Puerto Rico Gov. Ricardo Rossello has asked for more federal government aid to avert a humanitarian crisis on the island, which is home to 3.4 million people.
Hurricane Maria, the most powerful storm to hit Puerto Rico in nearly a century, devastated the Caribbean island. Five days after the Category 4 storm struck, many on the island were still without adequate food, water and fuel.
People living near the Guajataca Dam in the island’s northwest were moved to safety after cracks appeared in the 88-year-old structure. There were growing concerns for some 70,000 people who live in the river valley below.

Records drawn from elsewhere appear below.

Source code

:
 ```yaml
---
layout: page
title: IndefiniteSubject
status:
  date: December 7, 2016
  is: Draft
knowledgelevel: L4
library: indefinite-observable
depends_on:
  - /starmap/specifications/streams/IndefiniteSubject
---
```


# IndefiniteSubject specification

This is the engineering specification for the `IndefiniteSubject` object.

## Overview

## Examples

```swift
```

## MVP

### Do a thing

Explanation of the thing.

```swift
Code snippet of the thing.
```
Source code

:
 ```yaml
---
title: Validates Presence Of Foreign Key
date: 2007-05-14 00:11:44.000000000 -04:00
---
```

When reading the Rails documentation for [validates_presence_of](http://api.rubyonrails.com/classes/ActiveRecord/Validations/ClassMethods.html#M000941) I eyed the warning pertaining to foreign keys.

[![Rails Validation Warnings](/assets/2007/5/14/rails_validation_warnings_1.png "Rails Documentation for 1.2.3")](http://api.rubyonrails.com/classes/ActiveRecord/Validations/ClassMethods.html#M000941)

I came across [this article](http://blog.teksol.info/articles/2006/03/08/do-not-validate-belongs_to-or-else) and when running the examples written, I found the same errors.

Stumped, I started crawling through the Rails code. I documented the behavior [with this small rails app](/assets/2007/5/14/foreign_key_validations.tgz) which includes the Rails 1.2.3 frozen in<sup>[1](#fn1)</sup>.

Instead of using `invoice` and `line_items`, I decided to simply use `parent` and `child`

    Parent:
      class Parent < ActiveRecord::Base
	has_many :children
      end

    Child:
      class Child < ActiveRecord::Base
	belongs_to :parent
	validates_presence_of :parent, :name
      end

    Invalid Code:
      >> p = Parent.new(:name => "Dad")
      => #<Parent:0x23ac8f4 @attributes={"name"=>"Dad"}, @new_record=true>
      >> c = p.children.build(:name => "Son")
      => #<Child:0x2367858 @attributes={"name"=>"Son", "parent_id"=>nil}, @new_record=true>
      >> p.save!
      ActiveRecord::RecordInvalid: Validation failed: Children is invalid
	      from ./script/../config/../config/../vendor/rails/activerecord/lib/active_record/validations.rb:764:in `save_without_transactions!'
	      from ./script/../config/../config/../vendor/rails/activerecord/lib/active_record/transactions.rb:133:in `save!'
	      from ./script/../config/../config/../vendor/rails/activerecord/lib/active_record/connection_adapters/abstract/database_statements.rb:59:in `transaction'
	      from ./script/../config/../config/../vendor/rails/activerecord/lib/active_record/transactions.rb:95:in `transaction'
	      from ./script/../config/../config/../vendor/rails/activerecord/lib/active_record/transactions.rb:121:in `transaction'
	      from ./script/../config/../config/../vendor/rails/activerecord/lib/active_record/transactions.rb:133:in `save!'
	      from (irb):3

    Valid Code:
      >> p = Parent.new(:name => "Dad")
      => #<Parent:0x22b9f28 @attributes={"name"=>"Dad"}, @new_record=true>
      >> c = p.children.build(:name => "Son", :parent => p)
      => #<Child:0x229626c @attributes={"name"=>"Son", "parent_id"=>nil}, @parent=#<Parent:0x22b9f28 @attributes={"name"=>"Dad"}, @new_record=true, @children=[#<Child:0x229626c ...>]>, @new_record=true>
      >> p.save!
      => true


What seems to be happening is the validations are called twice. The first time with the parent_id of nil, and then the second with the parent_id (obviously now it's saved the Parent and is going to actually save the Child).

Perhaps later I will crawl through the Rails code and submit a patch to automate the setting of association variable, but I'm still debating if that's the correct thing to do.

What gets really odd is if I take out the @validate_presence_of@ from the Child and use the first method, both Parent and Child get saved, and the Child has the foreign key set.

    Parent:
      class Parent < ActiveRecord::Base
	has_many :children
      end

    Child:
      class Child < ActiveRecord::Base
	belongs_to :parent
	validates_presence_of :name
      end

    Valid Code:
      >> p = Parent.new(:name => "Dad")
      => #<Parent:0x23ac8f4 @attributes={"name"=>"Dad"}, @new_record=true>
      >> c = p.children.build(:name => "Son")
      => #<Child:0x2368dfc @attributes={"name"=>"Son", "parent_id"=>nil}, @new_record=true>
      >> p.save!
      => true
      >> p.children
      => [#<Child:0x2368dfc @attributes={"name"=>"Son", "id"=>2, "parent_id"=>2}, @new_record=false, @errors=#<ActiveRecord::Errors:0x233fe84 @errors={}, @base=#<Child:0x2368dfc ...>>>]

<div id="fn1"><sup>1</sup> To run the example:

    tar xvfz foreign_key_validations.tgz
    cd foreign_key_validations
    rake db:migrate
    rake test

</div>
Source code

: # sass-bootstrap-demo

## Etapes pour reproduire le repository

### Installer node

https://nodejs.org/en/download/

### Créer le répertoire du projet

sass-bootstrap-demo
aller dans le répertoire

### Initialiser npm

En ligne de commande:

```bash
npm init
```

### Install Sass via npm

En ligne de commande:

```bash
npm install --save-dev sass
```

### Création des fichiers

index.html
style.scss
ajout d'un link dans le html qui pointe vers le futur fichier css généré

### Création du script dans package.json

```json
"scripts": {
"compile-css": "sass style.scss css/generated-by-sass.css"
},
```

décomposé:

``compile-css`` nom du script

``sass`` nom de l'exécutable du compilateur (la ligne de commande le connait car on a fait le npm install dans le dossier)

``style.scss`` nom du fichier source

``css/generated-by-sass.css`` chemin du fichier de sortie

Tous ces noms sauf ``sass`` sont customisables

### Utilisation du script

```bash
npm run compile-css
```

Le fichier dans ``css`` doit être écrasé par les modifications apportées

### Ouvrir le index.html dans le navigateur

A man rides his bicycle through a damaged road in Toa Alta, west of San Juan, following the passage of Hurricane Maria.
President Donald Trump said during an appearance in New York last week that Puerto Rico was “absolutely obliterated” and in “very tough shape.” The confirmed toll from Maria jumped to at least 49 on Monday, including 16 dead in Puerto Rico, several of whom drowned or were hit by flying debris.
Road to recovery
People cleaned the mud from their flooded house after the area was hit by Maria in Toa Baja.
This man manages to speak by cellphone to his family in the United States from Vega Alta, 45 kilometres north of San Juan. Maria destroyed the U.S. territory’s electricity and telecommunications infrastructure.
Aid urgently needed
Federal aid is racing to stem a growing humanitarian crisis in towns left without fresh water, fuel, electricity or phone service by the hurricane. Democratic lawmakers with large Puerto Rican constituencies on the mainland characterized the response so far as too little and too slow.
Hilda Colon wakes up after sleeping in a shelter set up at the Pedrin Zorrilla coliseum after the area was hit by Hurricane Maria in San Juan.
After the floods
Marciel stands in her flooded house after the rains in Toa Baja. Puerto Rico battled dangerous floods after Maria ravaged the island.